Working long hours under constant and heavy pressure took a toll on Alex McCallum's health and in May 1916, in the midst of the war years, he suffered a nervous breakdown. The ALF State Executive unanimously agreed that he should take six months leave on full pay and receive a cash testimonial to enable him to pay expenses of his holiday. It was felt it was 'the least that could be done to repay Mr McCallum for the magnificent services rendered by him to the movement’. [8] McCallum travelled extensively in the eastern states and then through the Northern Pacific group of Islands up to New Guinea. He wrote a long and detailed report on his thoughts and predictions for this country. [9]
When Hughes moved to introduce conscription and a referendum was called on the issue, Labor supporters in WA, as in other States of Australia, held strongly opposing viewpoints. In McCallum’s absence, pro-conscriptionist James Cornell was appointed Acting Secretary of the State Executive and at its triennial conference in June, the WA Labor Party refused to commit itself to oppose conscription.
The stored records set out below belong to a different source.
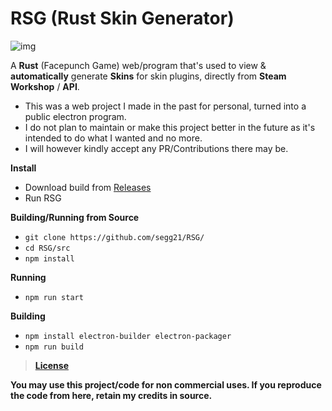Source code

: # RSG (Rust Skin Generator)

![img](https://github.com/LegitSoulja/segg21/blob/main/src/assets/img/preview.png?raw=true&cache=113)

A **Rust** (Facepunch Game) web/program that's used to view & **automatically** generate **Skins** for skin plugins, directly from **Steam Workshop** / **API**.
 
- This was a web project I made in the past for personal, turned into a public electron program.
- I do not plan to maintain or make this project better in the future as it's intended to do what I wanted and no more.
- I will however kindly accept any PR/Contributions there may be.

**Install**
- Download build from [Releases](https://github.com/LegitSoulja/RSG/releases)
- Run RSG

**Building/Running from Source**
- `git clone https://github.com/segg21/RSG/`
- `cd RSG/src`
- `npm install`

**Running**
- `npm run start`

**Building**
- `npm install electron-builder electron-packager`
- `npm run build`


> [**License**](https://github.com/segg21/RSG/blob/main/LICENSE)

**You may use this project/code for non commercial uses. If you reproduce the code from here, retain my credits in source.**
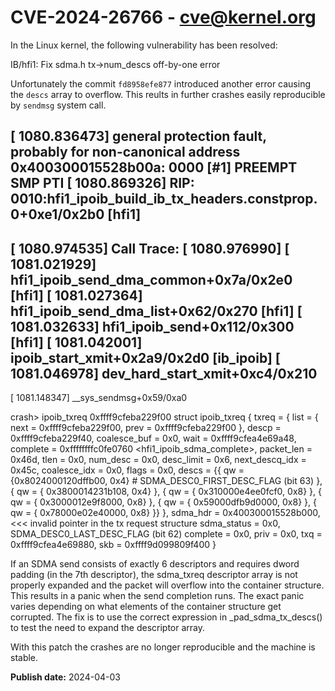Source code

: # CVE-2024-26766 - cve@kernel.org

In the Linux kernel, the following vulnerability has been resolved:

IB/hfi1: Fix sdma.h tx->num_descs off-by-one error

Unfortunately the commit `fd8958efe877` introduced another error
causing the `descs` array to overflow. This reults in further crashes
easily reproducible by `sendmsg` system call.

[ 1080.836473] general protection fault, probably for non-canonical address 0x400300015528b00a: 0000 [#1] PREEMPT SMP PTI
[ 1080.869326] RIP: 0010:hfi1_ipoib_build_ib_tx_headers.constprop.0+0xe1/0x2b0 [hfi1]
--
[ 1080.974535] Call Trace:
[ 1080.976990]  <TASK>
[ 1081.021929]  hfi1_ipoib_send_dma_common+0x7a/0x2e0 [hfi1]
[ 1081.027364]  hfi1_ipoib_send_dma_list+0x62/0x270 [hfi1]
[ 1081.032633]  hfi1_ipoib_send+0x112/0x300 [hfi1]
[ 1081.042001]  ipoib_start_xmit+0x2a9/0x2d0 [ib_ipoib]
[ 1081.046978]  dev_hard_start_xmit+0xc4/0x210
--
[ 1081.148347]  __sys_sendmsg+0x59/0xa0

crash> ipoib_txreq 0xffff9cfeba229f00
struct ipoib_txreq {
  txreq = {
    list = {
      next = 0xffff9cfeba229f00,
      prev = 0xffff9cfeba229f00
    },
    descp = 0xffff9cfeba229f40,
    coalesce_buf = 0x0,
    wait = 0xffff9cfea4e69a48,
    complete = 0xffffffffc0fe0760 <hfi1_ipoib_sdma_complete>,
    packet_len = 0x46d,
    tlen = 0x0,
    num_desc = 0x0,
    desc_limit = 0x6,
    next_descq_idx = 0x45c,
    coalesce_idx = 0x0,
    flags = 0x0,
    descs = {{
        qw = {0x8024000120dffb00, 0x4}  # SDMA_DESC0_FIRST_DESC_FLAG (bit 63)
      }, {
        qw = {  0x3800014231b108, 0x4}
      }, {
        qw = { 0x310000e4ee0fcf0, 0x8}
      }, {
        qw = {  0x3000012e9f8000, 0x8}
      }, {
        qw = {  0x59000dfb9d0000, 0x8}
      }, {
        qw = {  0x78000e02e40000, 0x8}
      }}
  },
  sdma_hdr =  0x400300015528b000,  <<< invalid pointer in the tx request structure
  sdma_status = 0x0,                   SDMA_DESC0_LAST_DESC_FLAG (bit 62)
  complete = 0x0,
  priv = 0x0,
  txq = 0xffff9cfea4e69880,
  skb = 0xffff9d099809f400
}

If an SDMA send consists of exactly 6 descriptors and requires dword
padding (in the 7th descriptor), the sdma_txreq descriptor array is not
properly expanded and the packet will overflow into the container
structure. This results in a panic when the send completion runs. The
exact panic varies depending on what elements of the container structure
get corrupted. The fix is to use the correct expression in
_pad_sdma_tx_descs() to test the need to expand the descriptor array.

With this patch the crashes are no longer reproducible and the machine is
stable.

**Publish date:** 2024-04-03
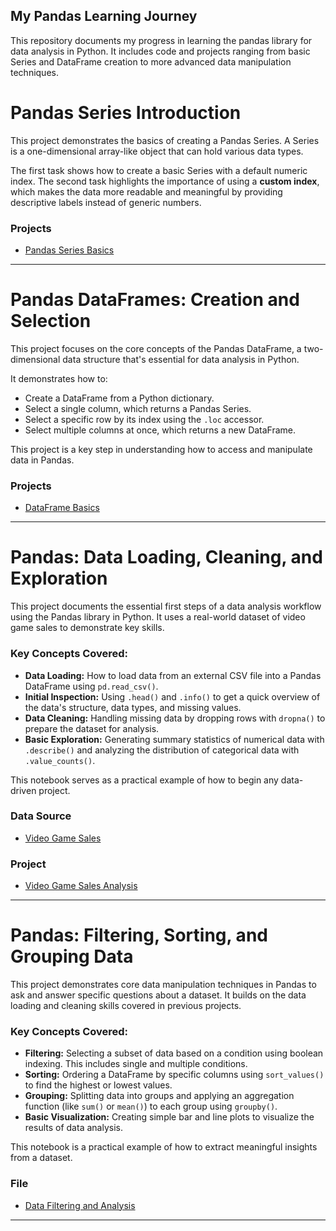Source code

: ## My Pandas Learning Journey
This repository documents my progress in learning the pandas library for data analysis in Python. It includes code and projects ranging from basic Series and DataFrame creation to more advanced data manipulation techniques.

# Pandas Series Introduction

This project demonstrates the basics of creating a Pandas Series. A Series is a one-dimensional array-like object that can hold various data types.

The first task shows how to create a basic Series with a default numeric index. The second task highlights the importance of using a **custom index**, which makes the data more readable and meaningful by providing descriptive labels instead of generic numbers.

### Projects

* [Pandas Series Basics](pandas_series_basics.ipynb)

---


# Pandas DataFrames: Creation and Selection

This project focuses on the core concepts of the Pandas DataFrame, a two-dimensional data structure that's essential for data analysis in Python.

It demonstrates how to:
- Create a DataFrame from a Python dictionary.
- Select a single column, which returns a Pandas Series.
- Select a specific row by its index using the `.loc` accessor.
- Select multiple columns at once, which returns a new DataFrame.

This project is a key step in understanding how to access and manipulate data in Pandas.

### Projects

* [DataFrame Basics](DataFrame_basics.ipynb)

---

# Pandas: Data Loading, Cleaning, and Exploration

This project documents the essential first steps of a data analysis workflow using the Pandas library in Python. It uses a real-world dataset of video game sales to demonstrate key skills.

### Key Concepts Covered:

-   **Data Loading:** How to load data from an external CSV file into a Pandas DataFrame using `pd.read_csv()`.
-   **Initial Inspection:** Using `.head()` and `.info()` to get a quick overview of the data's structure, data types, and missing values.
-   **Data Cleaning:** Handling missing data by dropping rows with `dropna()` to prepare the dataset for analysis.
-   **Basic Exploration:** Generating summary statistics of numerical data with `.describe()` and analyzing the distribution of categorical data with `.value_counts()`.

This notebook serves as a practical example of how to begin any data-driven project.

### Data Source

-   [Video Game Sales](https://www.kaggle.com/datasets/gregorut/videogamesales)

### Project

* [Video Game Sales Analysis](data_cleaning_and_exploration.ipynb)

---

# Pandas: Filtering, Sorting, and Grouping Data

This project demonstrates core data manipulation techniques in Pandas to ask and answer specific questions about a dataset. It builds on the data loading and cleaning skills covered in previous projects.

### Key Concepts Covered:

-   **Filtering:** Selecting a subset of data based on a condition using boolean indexing. This includes single and multiple conditions.
-   **Sorting:** Ordering a DataFrame by specific columns using `sort_values()` to find the highest or lowest values.
-   **Grouping:** Splitting data into groups and applying an aggregation function (like `sum()` or `mean()`) to each group using `groupby()`.
-   **Basic Visualization:** Creating simple bar and line plots to visualize the results of data analysis.

This notebook is a practical example of how to extract meaningful insights from a dataset.

### File

* [Data Filtering and Analysis](data_filtering_and_analysis.ipynb)
---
Still on extended leave, McCallum was in Melbourne and Sydney during the campaign on the conscription referendum. While in Melbourne he visited the famous Yarra Bank on a pleasant Sunday afternoon and listened to the fiery oratory of an up and coming young unionist and journalist called John Curtin, at that time secretary of the National Executive of the Anti-Conscription Campaign in Victoria. In late October 1916, the Australian people voted by a narrow majority against the introduction of conscription but in WA the vote was 70% in favour of conscription.
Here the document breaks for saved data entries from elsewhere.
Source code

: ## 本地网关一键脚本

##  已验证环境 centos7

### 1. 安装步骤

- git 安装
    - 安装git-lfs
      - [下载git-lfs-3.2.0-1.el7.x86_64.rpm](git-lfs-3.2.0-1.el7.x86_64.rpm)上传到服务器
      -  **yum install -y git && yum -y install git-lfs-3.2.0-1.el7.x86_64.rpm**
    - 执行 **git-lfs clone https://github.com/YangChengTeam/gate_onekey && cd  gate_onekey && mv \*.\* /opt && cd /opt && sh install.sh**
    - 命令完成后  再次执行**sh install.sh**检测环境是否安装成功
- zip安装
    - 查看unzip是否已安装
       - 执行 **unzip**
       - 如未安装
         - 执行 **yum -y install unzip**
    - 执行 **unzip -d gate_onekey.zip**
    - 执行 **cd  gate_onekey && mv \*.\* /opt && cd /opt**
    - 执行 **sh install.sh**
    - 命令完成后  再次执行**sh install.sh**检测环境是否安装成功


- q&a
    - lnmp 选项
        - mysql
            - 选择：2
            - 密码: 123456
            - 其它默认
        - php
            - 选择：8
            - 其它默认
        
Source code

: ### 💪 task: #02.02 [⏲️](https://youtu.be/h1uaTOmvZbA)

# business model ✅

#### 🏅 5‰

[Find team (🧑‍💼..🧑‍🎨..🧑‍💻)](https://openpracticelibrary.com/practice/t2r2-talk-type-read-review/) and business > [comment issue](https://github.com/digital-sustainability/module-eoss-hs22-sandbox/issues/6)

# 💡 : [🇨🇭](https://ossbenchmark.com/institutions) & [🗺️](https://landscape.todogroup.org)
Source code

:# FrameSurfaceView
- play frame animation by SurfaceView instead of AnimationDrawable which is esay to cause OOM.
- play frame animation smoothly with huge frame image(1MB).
McCallum traveled on to Adelaide but in response to a telegram from Perth on 6 November, he returned to Melbourne to attend a National Executive meeting and a special Interstate Labor Conference. Following his brief, but not his personal convictions, he voted against the non conscription motion at the December conference. The conference passed a motion to expel all Federal Members of Parliament who had joined the National Labor Party (ie pro-conscriptionists); WA was the only state to vote against the resolution. [10]
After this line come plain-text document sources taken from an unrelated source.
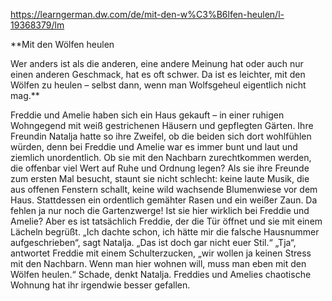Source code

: https://learngerman.dw.com/de/mit-den-w%C3%B6lfen-heulen/l-19368379/lm

**Mit den Wölfen heulen  
  
Wer anders ist als die anderen, eine andere Meinung hat oder auch nur einen anderen Geschmack, hat es oft schwer. Da ist es leichter, mit den Wölfen zu heulen – selbst dann, wenn man Wolfsgeheul eigentlich nicht mag.**  
  
Freddie und Amelie haben sich ein Haus gekauft – in einer ruhigen Wohngegend mit weiß gestrichenen Häusern und gepflegten Gärten. Ihre Freundin Natalja hatte so ihre Zweifel, ob die beiden sich dort wohlfühlen würden, denn bei Freddie und Amelie war es immer bunt und laut und ziemlich unordentlich. Ob sie mit den Nachbarn zurechtkommen werden, die offenbar viel Wert auf Ruhe und Ordnung legen? Als sie ihre Freunde zum ersten Mal besucht, staunt sie nicht schlecht: keine laute Musik, die aus offenen Fenstern schallt, keine wild wachsende Blumenwiese vor dem Haus. Stattdessen ein ordentlich gemähter Rasen und ein weißer Zaun. Da fehlen ja nur noch die Gartenzwerge! Ist sie hier wirklich bei Freddie und Amelie? Aber es ist tatsächlich Freddie, der die Tür öffnet und sie mit einem Lächeln begrüßt. „Ich dachte schon, ich hätte mir die falsche Hausnummer aufgeschrieben“, sagt Natalja. „Das ist doch gar nicht euer Stil.“ „Tja“, antwortet Freddie mit einem Schulterzucken, „wir wollen ja keinen Stress mit den Nachbarn. Wenn man hier wohnen will, muss man eben mit den Wölfen heulen.“ Schade, denkt Natalja. Freddies und Amelies chaotische Wohnung hat ihr irgendwie besser gefallen.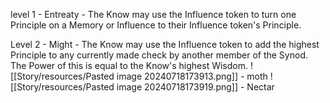 level 1 - Entreaty - The Know may use the Influence token to turn one Principle on a Memory or Influence to their Influence token's Principle.

Level 2 - Might - The Know may use the Influence token to add the highest Principle to any currently made check by another member of the Synod. The Power of this is equal to the Know's highest Wisdom.
![[Story/resources/Pasted image 20240718173913.png]] - moth
![[Story/resources/Pasted image 20240718173919.png]] - Nectar
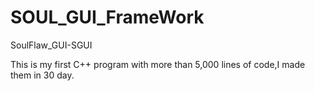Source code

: # SOUL_GUI_FrameWork

SoulFlaw_GUI-SGUI

This is my first C++ program with more than 5,000 lines of code,I made them in 30 day.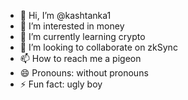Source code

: - 👋 Hi, I’m @kashtanka1
- 👀 I’m interested in money
- 🌱 I’m currently learning crypto
- 💞️ I’m looking to collaborate on zkSync
- 📫 How to reach me a pigeon
- 😄 Pronouns: without pronouns
- ⚡ Fun fact: ugly boy

<!---
kashtanka1/kashtanka1 is a ✨ special ✨ repository because its `README.md` (this file) appears on your GitHub profile.
You can click the Preview link to take a look at your changes.
--->
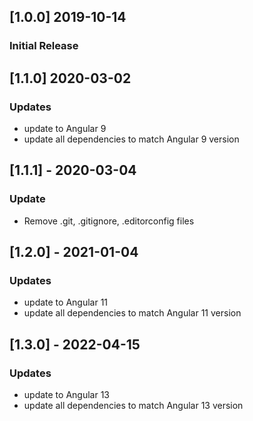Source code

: ## [1.0.0] 2019-10-14
### Initial Release

## [1.1.0] 2020-03-02
### Updates
- update to Angular 9
- update all dependencies to match Angular 9 version

## [1.1.1] - 2020-03-04
### Update
- Remove .git, .gitignore, .editorconfig files


## [1.2.0] - 2021-01-04
### Updates
- update to Angular 11
- update all dependencies to match Angular 11 version

## [1.3.0] - 2022-04-15
### Updates
- update to Angular 13
- update all dependencies to match Angular 13 version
The anti-conscriptionists on the WA State Executive, including Alex McCallum now 'wonderfully recovered in health’ [11], worked to remove the influence wielded by the pro-Hughes contingent and the bitter struggle in Labor ranks over the conscription issue continued, with nine State members being expelled in March 1917, including party leader, John Scaddan. [12] The bitterness felt towards McCallum by some within the party over these expulsions was captured in this vitriolic verse published in a 1919 Perth newspaper and kept by McCallum in a leather wallet which also housed a threatening letter and more press clippings, some flattering and others the opposite.
Scad Hun-
’I’m Scad from Albany afar,
When chance goes by I rush it.
I do not drive the Nat’s mo-car,
But run behind and push it.
Mac’s got his knife in me you bet,
Tho’ once we were sworn cobbers,
Because I left his hungry set
And joined up with other jobbers.’
All voices-
’Maccallum! Maccallum!
We’d like to overhaul him,
He’d curse the morn that he was born
If we could catch Maccallum.
'MacCallum', by 'Bricktop’, clipping from unidentified paper, 1919 [13]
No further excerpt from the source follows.